In jedem zweiten Satz, den der General sprach, ging es um die „Nazis“, die in der Ukraine bekämpft werden. Putin spricht seit Anfang des Krieges ähnlich.

Der Grund für diese Rhetorik ist offensichtlich: Der Geist eines anderen Zeitalters, als man gegen echte Nazis gekämpft hatte, sollte – zumindest in der Fantasie – wieder ins Leben gerufen werden, um den jetzigen sinnlosen Krieg zu rechtfertigen. Mit anderen Worten: Man tut so, als gäbe es einen rationalen Grund für diesen Krieg.

Denn was bedeutet „Nazi“ in diesem Zusammenhang außer „Feind“. In diesem Fall jedoch wird das Opfer zum Täter verwandelt in der Hoffnung, man wird vergessen, wer der wahre Aggressor ist.

Und so komme ich auf den Jungen zurück, der behauptet hat, ich rempele ihn an, wenn es in Wirklichkeit umgekehrt war.

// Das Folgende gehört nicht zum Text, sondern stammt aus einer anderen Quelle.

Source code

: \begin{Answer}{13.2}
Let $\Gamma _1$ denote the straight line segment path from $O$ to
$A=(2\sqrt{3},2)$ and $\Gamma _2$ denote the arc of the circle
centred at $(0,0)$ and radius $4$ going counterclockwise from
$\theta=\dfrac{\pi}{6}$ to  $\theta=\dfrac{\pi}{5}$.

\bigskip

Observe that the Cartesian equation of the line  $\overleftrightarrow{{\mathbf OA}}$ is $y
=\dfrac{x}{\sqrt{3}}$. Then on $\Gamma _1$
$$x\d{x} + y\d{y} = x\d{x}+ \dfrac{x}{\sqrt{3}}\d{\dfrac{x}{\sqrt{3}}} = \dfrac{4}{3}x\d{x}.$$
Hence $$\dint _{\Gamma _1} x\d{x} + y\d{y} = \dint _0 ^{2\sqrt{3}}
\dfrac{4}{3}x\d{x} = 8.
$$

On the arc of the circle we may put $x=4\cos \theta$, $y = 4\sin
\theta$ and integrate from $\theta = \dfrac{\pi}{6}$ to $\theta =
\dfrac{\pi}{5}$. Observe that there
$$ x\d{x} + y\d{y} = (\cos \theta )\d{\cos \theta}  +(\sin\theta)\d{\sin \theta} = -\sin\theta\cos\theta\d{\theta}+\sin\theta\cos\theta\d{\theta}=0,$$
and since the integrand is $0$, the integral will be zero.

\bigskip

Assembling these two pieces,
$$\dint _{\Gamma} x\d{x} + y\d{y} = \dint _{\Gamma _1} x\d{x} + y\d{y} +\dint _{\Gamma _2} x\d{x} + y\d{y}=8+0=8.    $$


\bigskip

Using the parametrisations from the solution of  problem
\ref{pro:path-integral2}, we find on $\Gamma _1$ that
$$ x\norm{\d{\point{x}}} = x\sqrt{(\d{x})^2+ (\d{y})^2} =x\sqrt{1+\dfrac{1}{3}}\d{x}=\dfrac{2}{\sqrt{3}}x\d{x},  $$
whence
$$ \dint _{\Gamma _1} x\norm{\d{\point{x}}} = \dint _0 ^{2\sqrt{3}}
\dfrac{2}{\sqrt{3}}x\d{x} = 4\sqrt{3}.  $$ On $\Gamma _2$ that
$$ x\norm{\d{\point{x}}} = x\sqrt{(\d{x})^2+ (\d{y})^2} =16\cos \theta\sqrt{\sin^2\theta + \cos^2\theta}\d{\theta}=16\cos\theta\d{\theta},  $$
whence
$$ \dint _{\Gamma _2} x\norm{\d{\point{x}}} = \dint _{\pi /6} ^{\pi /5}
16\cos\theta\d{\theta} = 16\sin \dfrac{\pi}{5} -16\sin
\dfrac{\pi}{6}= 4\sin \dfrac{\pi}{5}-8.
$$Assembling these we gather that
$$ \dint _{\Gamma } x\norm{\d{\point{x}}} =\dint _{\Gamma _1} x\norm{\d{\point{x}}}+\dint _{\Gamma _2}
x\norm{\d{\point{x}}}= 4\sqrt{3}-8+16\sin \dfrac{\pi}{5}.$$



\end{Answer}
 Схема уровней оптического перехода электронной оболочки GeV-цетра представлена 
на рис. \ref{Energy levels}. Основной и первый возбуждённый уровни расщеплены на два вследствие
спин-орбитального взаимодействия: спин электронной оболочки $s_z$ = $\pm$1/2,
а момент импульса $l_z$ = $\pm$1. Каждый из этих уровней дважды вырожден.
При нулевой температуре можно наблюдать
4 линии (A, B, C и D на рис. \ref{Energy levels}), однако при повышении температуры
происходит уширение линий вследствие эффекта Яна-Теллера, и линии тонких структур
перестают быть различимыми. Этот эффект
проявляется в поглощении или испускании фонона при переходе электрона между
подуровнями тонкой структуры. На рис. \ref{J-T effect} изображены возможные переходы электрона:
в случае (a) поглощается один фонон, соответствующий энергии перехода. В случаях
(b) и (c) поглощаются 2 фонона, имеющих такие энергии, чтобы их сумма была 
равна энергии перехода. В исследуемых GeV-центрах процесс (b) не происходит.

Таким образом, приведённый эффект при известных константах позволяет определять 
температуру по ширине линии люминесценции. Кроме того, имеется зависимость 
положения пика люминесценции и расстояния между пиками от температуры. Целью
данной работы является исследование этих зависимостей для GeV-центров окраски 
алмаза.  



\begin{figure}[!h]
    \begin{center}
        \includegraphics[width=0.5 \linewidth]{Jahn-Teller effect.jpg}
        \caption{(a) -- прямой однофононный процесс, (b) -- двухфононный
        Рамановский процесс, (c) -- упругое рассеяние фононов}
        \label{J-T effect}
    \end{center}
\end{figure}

Kann es sein, dass das, was momentan in der Ukraine abspielt, Schulhof-Politik ist? Wird der Raufbold auf die Nase fallen? Man kann’s nur hoffen. In diesem Schulhof werden aber erst abertausende Menschen sterben oder vor der Ruine ihres Lebens stehen müssen. Und all dies, weil ein Junge auf seinen Hund, der ein Brötchen gefressen hat, gedroschen hat und dann gemaßregelt wurde.